En premier lieu, il faut trouver du bois conforme au besoin immédiat de chaleur. Il n'est pas question de faire feu de tout bois, certains ne produisent que des feux de paille tandis que d'autres se font bien plus fumeux que calorifiques. Il convient de plus de trouver du petit bois avant que de prendre une bûche sans se faire grand mal.
Il faut aussi trouver de quoi mettre non pas le feu aux poudres mais simplement à ce petit monticule que vous avez cru bon assembler de manière convenable. Tout le monde n'a pas eu le bonheur ou l'opportunité d'être scout ou éclaireur de France pour savoir en toutes circonstances faire jaillir une petite flamme.
Qui ignore tout de l'amadou tiré de ce champignon polypore du bouleau, doit se mettre à la tâche pour trouver du papier, des pommes de pin ou de la cagette. L'allume feu est à ce titre une version hérétique bonne à jeter au bûcher. L'artifice de pareils produits vous empestera la pièce et ce serait une victoire sans gloire sur l'épreuve qui se propose à vous.
Le papier journal a bonne réputation. Hélas, la chute considérable de la vente de la presse papier risque fort de vous mettre le bec dans l'eau. Vous trouverez tout au plus des prospectus sur papier glaçant, contraire à l'objectif recherché et fort impropres à l'étincelle désirée. Par miracle, un vieux quotidien de la PQR local attendait son heure de gloire…
Reste alors à savoir le glisser sous le monticule. Le froisser n'importe comment risque de le contrarier et de vous éloigner de votre volonté de pyromane. Certains prétendent que le rouler sur sa longueur pour ensuite le nouer en son milieu assure une combustion de nature à enflammer le tas de bois surtout si vous avez trouvé quelques pommes de pin pour vous donner un coup de main.
Si vous avez rempli certaines des conditions requises, ne reste plus qu'à déclencher l'étincelle initiale, celle qui sera la marque de votre réussite. Il suffit pour ça de trouver des allumettes ou un briquet. Par malheur, dans votre entourage, le fumeur est devenu denrée rare et dans la cuisine le quartz a prohibé les petites buchettes soufrées.

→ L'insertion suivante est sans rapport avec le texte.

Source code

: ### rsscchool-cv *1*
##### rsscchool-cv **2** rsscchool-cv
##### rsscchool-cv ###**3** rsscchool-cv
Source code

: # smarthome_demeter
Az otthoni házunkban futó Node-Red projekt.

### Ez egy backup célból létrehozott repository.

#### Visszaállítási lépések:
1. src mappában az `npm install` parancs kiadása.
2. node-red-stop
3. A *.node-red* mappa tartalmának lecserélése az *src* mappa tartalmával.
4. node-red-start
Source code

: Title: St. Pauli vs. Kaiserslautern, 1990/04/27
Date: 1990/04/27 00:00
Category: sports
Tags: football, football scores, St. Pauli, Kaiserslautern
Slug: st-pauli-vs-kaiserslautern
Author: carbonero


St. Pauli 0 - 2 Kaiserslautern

Là encore, il faudra faire preuve d'ingéniosité pour transférer la flamme de la gazinière à la cheminée par le truchement d'une vieille bougie d'anniversaire qui s'était égarée dans un tiroir. Au risque de vous brûler les doigts, vous effectuerez ce chemin de croix en évitant les courants d'air et les coulées de cire.

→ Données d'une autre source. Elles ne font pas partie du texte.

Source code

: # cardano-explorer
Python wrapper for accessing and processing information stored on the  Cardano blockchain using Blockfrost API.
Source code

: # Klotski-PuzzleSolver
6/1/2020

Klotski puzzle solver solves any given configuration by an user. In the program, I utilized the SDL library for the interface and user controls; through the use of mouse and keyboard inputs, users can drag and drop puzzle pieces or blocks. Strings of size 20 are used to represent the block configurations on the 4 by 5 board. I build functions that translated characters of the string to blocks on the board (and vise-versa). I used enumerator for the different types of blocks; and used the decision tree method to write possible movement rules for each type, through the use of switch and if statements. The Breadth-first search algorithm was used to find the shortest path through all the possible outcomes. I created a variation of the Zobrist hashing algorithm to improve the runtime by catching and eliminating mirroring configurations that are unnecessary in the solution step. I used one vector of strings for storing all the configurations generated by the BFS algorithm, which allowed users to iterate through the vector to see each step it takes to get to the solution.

Le journal s'enflamme, vous pensez être au bout de vos peines. Mais ce n'est qu'un feu de paille fugitif. Le bois reste de marbre devant cet embrasement sans lendemain. Vous allez devoir reprendre la procédure en ignorant les remarques acerbes de vos amis. Vous sentez monter en vous un brin d'énervement…
Un moins moqueur que les autres vous fait remarquer que l'insert bénéficie d'un moteur qui favorisera le processus initial. Il faut cependant partir de nouveau à la quête du papier journal, ce qui prendra un certain temps, de même nature que celui qui est nécessaire que le fût du canon de Fernand Raynaud refroidisse.
C'est au terme d'une folle aventure que vous parviendrez à réchauffer l'atmosphère pour passer une chaleureuse soirée autour du feu en oubliant les moqueries, griefs et autres remarques acerbes dont vous avez fait l'objet. Voilà ce que c'est de vouloir rendre service aux autres !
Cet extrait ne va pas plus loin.